The initial Baseline in Car Setup – Tech Tuesday
When a car is developed based on only one circuit, the reality is that it will be dreary on other circuits. So what they do is keep the aero package and engine package as optimal as required and manipulate the vehicle dynamics of the car according to the input from the data and the drivers.
This is why Friday practices sessions are important as any. Though we fans get nothing out of it apart from the occasional shut it is generally a snooze fest. But for engineers in the garage and back at the factory, it is the most important time of them all.
For Normal circuits like Monza, Monaco and Montreal there is a large number of data sets available from the previous races. This data includes different tyres, different weather, different tyre temperature in all possible combinations. That’s why experienced drivers enjoy the break between races and go surfing.
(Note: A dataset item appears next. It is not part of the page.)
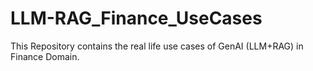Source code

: # LLM-RAG_Finance_UseCases
This Repository contains the real life use cases of GenAI (LLM+RAG) in Finance Domain.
But when the track is new like the Jeddah Corniche or Qatar there is no data available. That’s why racing drivers go to the sim and generate the baseline data for the circuit and this baseline setup is the one that will be tweaked all around the Free practice sessions to get the driver and car in the groove with the track.
Brazil Factor – Tech Tuesday
In Brazil, it was a potent fresh power unit that gave Mercedes and Hamiton the Edge. But at Qatar a week later we know that neither of those things applied – the old high-mileage PU4 from Turkey, Austin and Mexico was back in the car there and the experimental new FIA flex test was introduced.
Yet still, Hamilton was conclusively faster than title rival Max Verstappen by the second-highest margin he’s enjoyed all year, second only to Brazil and not by much. Yet the Mercedes appears to be identical and hasn’t benefitted from any outward development parts since Silverstone.
In preparation for Brazil this year, Mercedes did do a fundamental rethink on set-up. Specifically for that track, as related by trackside engineering chief Andrew Shovlin at the time.
Although it was attacked as a problem specific to Interlagos, it seems the rethink may have put the car in that place where Hamilton can conjure more than the sum of the parts. Even prior to this year, Hamilton has talked about how he spent years challenging the aero team to see if they could nudge the aero balance rearwards whilst still retaining the required efficiencies.
And how each year they’d been able to do that a little more until by 2020 he finally had a car which he loved, in which he could attack the corner entry super-aggressively, knowing that it would respond and that the back would keep up. Each year since the regulation reset of 2017, Merc had delivered a car ever-more towards Hamilton’s preference.
Is it possible that the Interlagos rethink – perhaps aided by how potentially powerful the diffuser stall has become since the Silverstone upgrade and the bigger rear wings and set-up windows that allow – has quite accidentally brought more than anyone realised was there.
In an event where the variable is the definition of the sport, the perfect setup is a myth, a legend to be beheld. But the teams and the engineers work tirelessly for finding something that is damn near perfect. Remember the Lewis Hamilton Praise in Japan say the car is flowing in 2019 it was damn near close in 2021.